But then again, I am not a Cub fan. I am a fan of nostalgia, and a fan of keeping perfectly usable old stadiums for as long as we can.
Rich Cohen of the Wall Street Journal makes a far more compelling case, that it is indeed the ball park which is holding back this baseball team from ever being good.
"It's a false heaven—the bases, trestles, ivy, wooden seats and bleachers, the towering center-field scoreboard—all of it must be ripped out and carried away like the holy artifacts were carried out of the temple in Jerusalem, heaped in a pile and burned. Then the ground itself must be salted, made barren, covered with a housing project, say, a Stalinist monolith, so never again will a shrine arise on that haunted block. As it was with Moses, the followers and fans, though they search, shall never find its bones."The more I let Cohen's argument soak in, the more I could actually see the day when there's some actual momentum to say: "Enough nostalgic bullshit. Let's bury this old dump, and start over, where the only that will matter for the NEXT 100 years, is not fielding a horseshit baseball team."

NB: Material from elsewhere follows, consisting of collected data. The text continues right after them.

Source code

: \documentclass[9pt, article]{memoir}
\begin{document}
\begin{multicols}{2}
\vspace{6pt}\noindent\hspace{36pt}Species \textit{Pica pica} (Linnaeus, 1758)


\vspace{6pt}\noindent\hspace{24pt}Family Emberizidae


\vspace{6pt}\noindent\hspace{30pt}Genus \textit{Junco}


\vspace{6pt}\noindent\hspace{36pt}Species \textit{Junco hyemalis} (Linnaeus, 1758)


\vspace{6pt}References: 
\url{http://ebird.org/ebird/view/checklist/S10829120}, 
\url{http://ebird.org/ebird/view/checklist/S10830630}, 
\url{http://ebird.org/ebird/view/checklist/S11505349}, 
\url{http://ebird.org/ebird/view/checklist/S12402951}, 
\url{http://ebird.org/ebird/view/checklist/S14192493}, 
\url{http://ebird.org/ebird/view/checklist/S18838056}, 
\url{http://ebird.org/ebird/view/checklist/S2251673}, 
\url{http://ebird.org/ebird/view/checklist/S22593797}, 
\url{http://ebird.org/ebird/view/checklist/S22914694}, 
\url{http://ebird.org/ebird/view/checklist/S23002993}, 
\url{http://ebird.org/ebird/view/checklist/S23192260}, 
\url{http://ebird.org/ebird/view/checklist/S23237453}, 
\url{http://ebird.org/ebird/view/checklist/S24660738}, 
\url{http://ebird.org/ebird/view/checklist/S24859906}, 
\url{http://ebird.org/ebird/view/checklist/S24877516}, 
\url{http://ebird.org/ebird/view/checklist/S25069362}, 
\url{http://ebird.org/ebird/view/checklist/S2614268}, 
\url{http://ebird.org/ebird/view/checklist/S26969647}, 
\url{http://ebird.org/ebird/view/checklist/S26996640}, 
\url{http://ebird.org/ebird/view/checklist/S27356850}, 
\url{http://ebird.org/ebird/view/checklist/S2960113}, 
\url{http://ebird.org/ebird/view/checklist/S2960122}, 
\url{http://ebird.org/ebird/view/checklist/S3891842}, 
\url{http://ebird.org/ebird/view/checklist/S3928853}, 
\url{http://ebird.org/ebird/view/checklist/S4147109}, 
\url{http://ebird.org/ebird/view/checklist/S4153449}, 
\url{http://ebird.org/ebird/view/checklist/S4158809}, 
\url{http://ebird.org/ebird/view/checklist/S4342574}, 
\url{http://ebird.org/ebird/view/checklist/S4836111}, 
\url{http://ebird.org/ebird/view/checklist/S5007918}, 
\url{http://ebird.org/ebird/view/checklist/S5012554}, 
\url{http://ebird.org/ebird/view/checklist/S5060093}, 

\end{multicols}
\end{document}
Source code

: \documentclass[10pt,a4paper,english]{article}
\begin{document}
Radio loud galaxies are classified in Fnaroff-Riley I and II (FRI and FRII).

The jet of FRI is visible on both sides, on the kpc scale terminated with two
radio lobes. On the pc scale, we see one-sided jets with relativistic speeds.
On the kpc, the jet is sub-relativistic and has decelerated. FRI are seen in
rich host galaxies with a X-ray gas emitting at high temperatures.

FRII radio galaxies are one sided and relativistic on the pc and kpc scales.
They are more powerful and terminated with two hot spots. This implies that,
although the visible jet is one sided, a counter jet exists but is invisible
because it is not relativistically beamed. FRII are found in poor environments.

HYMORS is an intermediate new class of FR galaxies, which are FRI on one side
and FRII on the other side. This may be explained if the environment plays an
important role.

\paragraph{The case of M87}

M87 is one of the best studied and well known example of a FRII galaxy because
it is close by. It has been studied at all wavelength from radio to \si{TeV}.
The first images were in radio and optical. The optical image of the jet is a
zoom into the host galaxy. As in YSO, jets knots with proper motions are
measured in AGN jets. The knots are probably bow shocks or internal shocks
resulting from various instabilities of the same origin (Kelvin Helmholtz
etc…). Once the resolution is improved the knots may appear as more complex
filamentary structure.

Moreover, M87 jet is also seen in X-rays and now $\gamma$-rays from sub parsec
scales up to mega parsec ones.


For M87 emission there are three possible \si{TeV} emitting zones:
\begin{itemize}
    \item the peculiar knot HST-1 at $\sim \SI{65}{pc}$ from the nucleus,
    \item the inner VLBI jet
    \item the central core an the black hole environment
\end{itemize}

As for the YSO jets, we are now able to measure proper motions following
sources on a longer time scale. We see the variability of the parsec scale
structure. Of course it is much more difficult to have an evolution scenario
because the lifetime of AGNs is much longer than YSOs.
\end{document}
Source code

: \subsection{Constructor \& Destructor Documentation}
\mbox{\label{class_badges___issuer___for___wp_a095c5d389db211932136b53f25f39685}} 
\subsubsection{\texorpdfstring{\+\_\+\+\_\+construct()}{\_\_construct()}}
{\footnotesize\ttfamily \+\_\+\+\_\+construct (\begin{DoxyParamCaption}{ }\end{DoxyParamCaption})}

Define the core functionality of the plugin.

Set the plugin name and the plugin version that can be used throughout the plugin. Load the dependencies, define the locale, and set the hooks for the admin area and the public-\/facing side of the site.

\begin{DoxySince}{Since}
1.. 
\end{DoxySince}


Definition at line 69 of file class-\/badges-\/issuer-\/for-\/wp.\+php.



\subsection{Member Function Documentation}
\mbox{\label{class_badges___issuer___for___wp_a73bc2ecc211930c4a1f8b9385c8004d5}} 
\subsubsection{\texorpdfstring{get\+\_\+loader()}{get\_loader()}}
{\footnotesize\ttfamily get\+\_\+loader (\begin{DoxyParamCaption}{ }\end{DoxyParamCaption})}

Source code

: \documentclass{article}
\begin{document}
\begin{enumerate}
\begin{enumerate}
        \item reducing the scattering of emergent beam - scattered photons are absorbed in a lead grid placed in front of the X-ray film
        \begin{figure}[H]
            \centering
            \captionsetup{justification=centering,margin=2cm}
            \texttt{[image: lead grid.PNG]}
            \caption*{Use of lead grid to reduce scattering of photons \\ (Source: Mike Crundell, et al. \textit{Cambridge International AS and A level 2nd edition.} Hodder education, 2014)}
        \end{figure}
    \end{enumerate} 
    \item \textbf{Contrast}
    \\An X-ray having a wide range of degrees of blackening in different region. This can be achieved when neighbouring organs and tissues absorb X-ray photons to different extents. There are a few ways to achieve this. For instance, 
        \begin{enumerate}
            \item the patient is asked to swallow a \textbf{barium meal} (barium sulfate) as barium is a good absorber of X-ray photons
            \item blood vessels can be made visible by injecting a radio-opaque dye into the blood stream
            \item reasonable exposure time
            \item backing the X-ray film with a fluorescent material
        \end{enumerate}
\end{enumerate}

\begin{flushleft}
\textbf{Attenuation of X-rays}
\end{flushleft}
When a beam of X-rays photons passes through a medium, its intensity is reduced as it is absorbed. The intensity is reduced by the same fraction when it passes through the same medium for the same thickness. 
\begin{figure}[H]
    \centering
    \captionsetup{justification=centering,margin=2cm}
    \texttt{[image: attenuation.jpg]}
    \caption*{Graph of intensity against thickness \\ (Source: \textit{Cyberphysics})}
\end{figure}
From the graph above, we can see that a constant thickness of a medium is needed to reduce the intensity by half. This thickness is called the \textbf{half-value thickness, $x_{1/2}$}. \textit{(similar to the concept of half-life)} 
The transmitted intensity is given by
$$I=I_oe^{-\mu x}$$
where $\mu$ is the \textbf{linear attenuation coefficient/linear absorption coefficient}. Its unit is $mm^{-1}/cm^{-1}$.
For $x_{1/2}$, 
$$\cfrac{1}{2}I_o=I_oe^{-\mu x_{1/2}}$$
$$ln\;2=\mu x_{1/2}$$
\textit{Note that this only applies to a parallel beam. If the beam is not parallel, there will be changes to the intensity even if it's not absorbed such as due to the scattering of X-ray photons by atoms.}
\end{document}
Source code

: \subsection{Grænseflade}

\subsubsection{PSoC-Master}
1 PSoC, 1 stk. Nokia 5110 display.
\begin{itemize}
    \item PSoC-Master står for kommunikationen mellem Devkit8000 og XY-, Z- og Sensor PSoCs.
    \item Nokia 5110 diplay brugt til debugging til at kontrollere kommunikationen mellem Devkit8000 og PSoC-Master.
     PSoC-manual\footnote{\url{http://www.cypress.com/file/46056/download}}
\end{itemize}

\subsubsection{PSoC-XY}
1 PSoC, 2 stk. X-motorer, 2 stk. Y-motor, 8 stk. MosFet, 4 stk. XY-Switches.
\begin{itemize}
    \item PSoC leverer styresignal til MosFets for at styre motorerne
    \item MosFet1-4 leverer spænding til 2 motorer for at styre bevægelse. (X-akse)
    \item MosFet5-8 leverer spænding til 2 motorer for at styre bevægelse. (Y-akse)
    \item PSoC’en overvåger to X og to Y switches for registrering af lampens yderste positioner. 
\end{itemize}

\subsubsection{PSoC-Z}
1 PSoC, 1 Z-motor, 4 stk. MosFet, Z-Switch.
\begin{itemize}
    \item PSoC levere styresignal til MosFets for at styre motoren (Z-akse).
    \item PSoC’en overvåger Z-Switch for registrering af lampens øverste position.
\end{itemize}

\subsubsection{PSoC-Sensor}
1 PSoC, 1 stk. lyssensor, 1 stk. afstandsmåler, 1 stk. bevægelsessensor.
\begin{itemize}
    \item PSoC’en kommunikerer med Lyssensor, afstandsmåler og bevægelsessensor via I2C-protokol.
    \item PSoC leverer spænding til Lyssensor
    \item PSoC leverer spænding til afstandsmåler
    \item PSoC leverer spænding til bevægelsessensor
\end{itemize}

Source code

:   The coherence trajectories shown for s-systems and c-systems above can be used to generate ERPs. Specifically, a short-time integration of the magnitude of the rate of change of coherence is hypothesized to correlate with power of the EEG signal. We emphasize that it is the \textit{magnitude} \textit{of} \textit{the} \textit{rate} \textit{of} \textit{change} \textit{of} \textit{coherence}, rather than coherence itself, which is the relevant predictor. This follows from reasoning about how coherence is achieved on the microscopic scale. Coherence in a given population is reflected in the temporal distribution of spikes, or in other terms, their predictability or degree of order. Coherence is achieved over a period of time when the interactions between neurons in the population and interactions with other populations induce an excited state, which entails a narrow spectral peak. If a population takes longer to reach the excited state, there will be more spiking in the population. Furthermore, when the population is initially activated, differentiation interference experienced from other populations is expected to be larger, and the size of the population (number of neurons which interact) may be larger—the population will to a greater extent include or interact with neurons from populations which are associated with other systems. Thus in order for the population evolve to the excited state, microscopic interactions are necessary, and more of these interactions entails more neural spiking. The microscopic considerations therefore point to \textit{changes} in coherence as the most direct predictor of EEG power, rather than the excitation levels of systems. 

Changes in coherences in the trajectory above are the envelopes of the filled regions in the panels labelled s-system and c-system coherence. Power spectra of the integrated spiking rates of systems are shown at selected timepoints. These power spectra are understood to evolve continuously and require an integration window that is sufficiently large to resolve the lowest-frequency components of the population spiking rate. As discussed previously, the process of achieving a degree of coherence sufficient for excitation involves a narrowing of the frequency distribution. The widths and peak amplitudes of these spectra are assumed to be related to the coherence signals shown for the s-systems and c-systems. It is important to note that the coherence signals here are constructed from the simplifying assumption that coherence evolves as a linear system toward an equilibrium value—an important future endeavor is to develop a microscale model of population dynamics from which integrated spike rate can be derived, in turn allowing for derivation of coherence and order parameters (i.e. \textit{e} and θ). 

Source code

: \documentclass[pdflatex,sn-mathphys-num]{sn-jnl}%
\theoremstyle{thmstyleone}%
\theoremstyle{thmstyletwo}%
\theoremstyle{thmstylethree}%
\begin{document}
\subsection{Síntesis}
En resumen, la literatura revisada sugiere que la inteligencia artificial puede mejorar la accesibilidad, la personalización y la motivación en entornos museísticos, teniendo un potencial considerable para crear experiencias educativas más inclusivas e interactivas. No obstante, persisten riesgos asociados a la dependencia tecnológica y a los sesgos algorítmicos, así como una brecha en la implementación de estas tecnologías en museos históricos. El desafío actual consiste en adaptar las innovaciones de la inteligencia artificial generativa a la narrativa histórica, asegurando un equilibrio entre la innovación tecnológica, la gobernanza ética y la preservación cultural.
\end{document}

Cubs fans are the Buddhists of the game, free from the wheel of profit and loss, happy to live in the now of Wrigley, to enjoy the sun as routine grounders are booted and bodies wither and die.
A bad century has made winning seem like a fairy tale. It doesn't matter what wizard managers the team hires, players, executives—once it was Lou Piniella; now it's Theo Epstein. People who have won everywhere lose in Chicago. The tradition is just too powerful to deny.
Hey, sounds nuts. But then again, so did installing lights in the place back in 1988.